There were various nifty little tricks I learned on various Microsoft programs, but that’s boring.

Day 14: the path that brought you here

Sometimes I spend too long at the end of the year planning for the new year ahead, so something like #reverb12 is so good for me.

This year was so full of change for me and mine that it feels like it wasn’t a “good one”. While I welcome the fresh breeze that change can bring, too much change just leaves me itchy and skittish, the ground loose beneath my feet. Then, when things settle again and the road ahead looks smooth and delightful, I think – what’s next?

But I need to remember to look back at the winding path before I start walking.

My question is: what was the most important thing you learned in 2012?

I think the most important thing I learned this year was that ‘I ought to’ is a very bad reason to do anything. I had run myself into a wall with ‘I ought to’ and had lost sight of what was actually important for me.

When I had learned to reformulate every ‘I ought to’ into either ‘I want to’ or ‘X needs doing’, I was able to see much more clearly where I was, what needed doing, and whether it needed me to do it. Then I was able to do it, but in a way that did not stress me out, or not do it, and not feel guilty about not doing it.

It has allowed me to do things – some of them very big, scary, things – on my own terms. The whole thing broke a very damaging pattern and I very much want to remember it, and take it forward into next year with me.

The Church of England and Same-Sex Marriage: What Happened, and How Very Furious I Am About It

1. Govt starts talking about same-sex marriage.

2. Much to the fury of much of its membership, Church of England expresses opposition to this idea, on the grounds that (despite this having been explicitly vetoed) religions might be forced to perform same-sex marriages against their beliefs.

3. Govt obligingly provides ‘quadruple legal lock’ to prevent Church of England performing same-sex marriage.

4a. Members of Church of England who wanted same-sex marriage very upset, as (this is feeling familiar, isn’t it?) this puts us about five years backwards from where we could be, at a conservative estimate. (I do feel that this is being glossed over in the coverage, but possibly I am not reading the right coverage.)

4b. Other members of Church of England fairly upset as they have been hoist with own petard and been made to look kinda homophobic. (I don’t have much sympathy there, no.)

Reverb 5 and 13: destination and journey

Day 5: What was your dream destination?

What was your dream destination in 2012 and why?
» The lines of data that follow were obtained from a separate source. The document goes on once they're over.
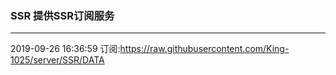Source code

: ### SSR 提供SSR订阅服务
---
2019-09-26 16:36:59 订阅:https://raw.githubusercontent.com/King-1025/server/SSR/DATA
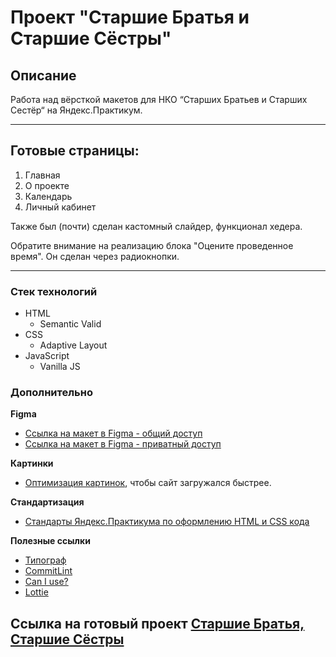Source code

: # Проект "Старшие Братья и Старшие Сёстры"

## Описание

Работа над вёрсткой макетов для НКО “Старших Братьев и Старших Сестёр“ на Яндекс.Практикум.

---

## Готовые страницы:

1. Главная
2. О проекте
3. Календарь
4. Личный кабинет

Также был (почти) сделан кастомный слайдер, функционал хедера.

Обратите внимание на реализацию блока "Оцените проведенное время". Он сделан через радиокнопки.

---

### Стек технологий

* HTML
  * Semantic Valid
* CSS
  * Adaptive Layout
* JavaScript
  * Vanilla JS

### Дополнительно

**Figma**

* [Ссылка на макет в Figma - общий доступ](https://www.figma.com/file/11gCLSDOYlvkbuI3FU36Up/BBBS-for-students)
* [Ссылка на макет в Figma - приватный доступ](https://www.figma.com/team_invite/redeem/HgZCi2cxSWeHsVcZYmY2sI)

**Картинки**

* [Оптимизация картинок](https://tinypng.com/), чтобы сайт загружался быстрее.

**Стандартизация**

* [Стандарты Яндекс.Практикума по оформлению HTML и CSS кода](https://code.s3.yandex.net/web-developer/static/design-rules/index.html)

**Полезные ссылки**

* [Типограф](https://www.artlebedev.ru/typograf/)
* [CommitLint](https://commitlint.io/)
* [Can I use?](https://caniuse.com/)
* [Lottie](https://airbnb.design/lottie/)

## Ссылка на готовый проект [Старшие Братья, Старшие Сёстры](https://whodef.github.io/bbbs/)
It can be a town, city, country or region — real or imaginary — and doesn’t matter if you actually got there or not!

Prestatyn.

Don’t laugh.

No, really. One of my mad schemes for this year was to walk Offa’s Dyke, the 8th century earthwork that marks the border between England and Wales. I was going to go south to north, for some reason that now escapes me, starting in Chepstow and ending in Prestatyn.

My reaction to most long-distance paths is, ‘ooh, when can I practicably walk that one?’ and Offa’s Dyke is no exception. This was going to be the year. I didn’t do it in the end, because I wasn’t rich enough and I wasn’t fit enough, and I did the Isle of Wight Coastal Path instead, this being much easier and less pressurised, but I do still want to get to Prestatyn. Or Chepstow. Whichever.

Day 13: Some selfie love?

Please post your favourite picture of yourself from 2012, self-portrait or otherwise!

By all means! This is me, on Midna-the-trike, on the way to watch the Women’s Cycle Road Race at the Olympic Games. Picture taken by Tony and sepiafied by Sam, his brother-in-law.

Reverb 4 and 12: me, dancing, weeping

Day 4: How will you celebrate YOU?

How are you going to celebrate your self this festive season?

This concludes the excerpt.